FOXN3 hyperglycemic risk allele and insulin sensitivity in humans.

Objective: The rs8004664 variation within the FOXN3 gene is significantly and independently associated with fasting blood glucose in humans. We have previously shown that the hyperglycemia risk allele (A) increases FOXN3 expression in primary human hepatocytes; over-expression of human FOXN3 in zebrafish liver increases fasting blood glucose; and heterozygous deletion of the zebrafish ortholog decreases fasting blood glucose. Paralleling these model organism findings, we found that rs8004664 A|A homozygotes had blunted glucagon suppression during an oral glucose tolerance test. Here, we test associations between insulin sensitivity and the rs8004664 variation.

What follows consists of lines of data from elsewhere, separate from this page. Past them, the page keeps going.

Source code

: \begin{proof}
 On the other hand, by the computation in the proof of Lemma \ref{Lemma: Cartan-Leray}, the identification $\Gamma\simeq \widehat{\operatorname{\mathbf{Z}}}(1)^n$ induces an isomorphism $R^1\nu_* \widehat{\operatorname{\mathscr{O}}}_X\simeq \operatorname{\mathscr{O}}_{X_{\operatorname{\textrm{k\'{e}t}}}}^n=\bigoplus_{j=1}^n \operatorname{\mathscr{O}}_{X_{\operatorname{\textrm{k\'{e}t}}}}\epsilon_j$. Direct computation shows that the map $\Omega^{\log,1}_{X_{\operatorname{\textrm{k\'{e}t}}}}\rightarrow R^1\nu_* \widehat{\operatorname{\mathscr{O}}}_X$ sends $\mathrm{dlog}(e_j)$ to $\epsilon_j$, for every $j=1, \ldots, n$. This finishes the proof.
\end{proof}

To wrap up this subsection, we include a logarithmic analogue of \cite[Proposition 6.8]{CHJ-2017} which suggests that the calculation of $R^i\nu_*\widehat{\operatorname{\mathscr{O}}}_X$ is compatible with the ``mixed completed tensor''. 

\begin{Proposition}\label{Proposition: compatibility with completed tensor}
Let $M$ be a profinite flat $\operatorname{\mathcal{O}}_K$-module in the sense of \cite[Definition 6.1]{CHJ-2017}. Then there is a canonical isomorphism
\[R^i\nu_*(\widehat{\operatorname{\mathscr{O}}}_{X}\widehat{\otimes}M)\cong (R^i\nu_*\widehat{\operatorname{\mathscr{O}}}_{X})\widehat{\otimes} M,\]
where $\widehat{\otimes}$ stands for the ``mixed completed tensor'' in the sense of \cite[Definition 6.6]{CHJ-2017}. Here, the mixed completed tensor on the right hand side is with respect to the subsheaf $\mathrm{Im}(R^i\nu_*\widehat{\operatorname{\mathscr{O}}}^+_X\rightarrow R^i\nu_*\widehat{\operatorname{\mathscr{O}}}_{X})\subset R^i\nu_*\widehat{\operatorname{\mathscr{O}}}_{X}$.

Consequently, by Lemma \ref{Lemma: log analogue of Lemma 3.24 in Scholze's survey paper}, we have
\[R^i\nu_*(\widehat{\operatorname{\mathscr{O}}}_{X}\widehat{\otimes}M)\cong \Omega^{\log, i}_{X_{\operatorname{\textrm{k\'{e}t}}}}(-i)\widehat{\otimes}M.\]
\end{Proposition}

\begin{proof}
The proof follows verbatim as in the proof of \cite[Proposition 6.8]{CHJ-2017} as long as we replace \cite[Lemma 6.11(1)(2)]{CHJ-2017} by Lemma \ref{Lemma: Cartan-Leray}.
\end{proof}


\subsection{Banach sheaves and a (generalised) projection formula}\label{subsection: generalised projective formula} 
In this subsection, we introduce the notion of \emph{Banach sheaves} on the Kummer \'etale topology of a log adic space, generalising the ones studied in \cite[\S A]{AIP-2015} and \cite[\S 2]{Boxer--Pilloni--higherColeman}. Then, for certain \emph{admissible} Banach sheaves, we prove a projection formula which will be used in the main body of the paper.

Research Design And Methods: 92 participants (49±13 years, body mass index: 32±6 kg/m, 28 with and 64 without type 2 diabetes mellitus) were genotyped at rs8004664. Insulin sensitivity was measured by the euglycemic-hyperinsulinemic clamp technique.

Results: The "A" allele frequency was 59%; the protective (G) allele frequency was 41% (A|A: n=29; G|G: n=12; A|G: n=50). Clamp-measured glucose disposal rate (GDR) was not different by genotype (F=0.046, p=0.96) or by "A" allele carrier (p=0.36). Female G|G homozygotes had better insulin sensitivity compared to female "A" allele carriers (GDR; G|G: 9.9±3.0 vs A|A+A|G: 7.1±3.0 mg/kg fat-free mass+17.7/min; p=0.04). Insulin sensitivity was not different by genotype or by "A" allele carriers.

Conclusion: The rs8004664 variation within the FOXN3 gene may modulate insulin sensitivity in women.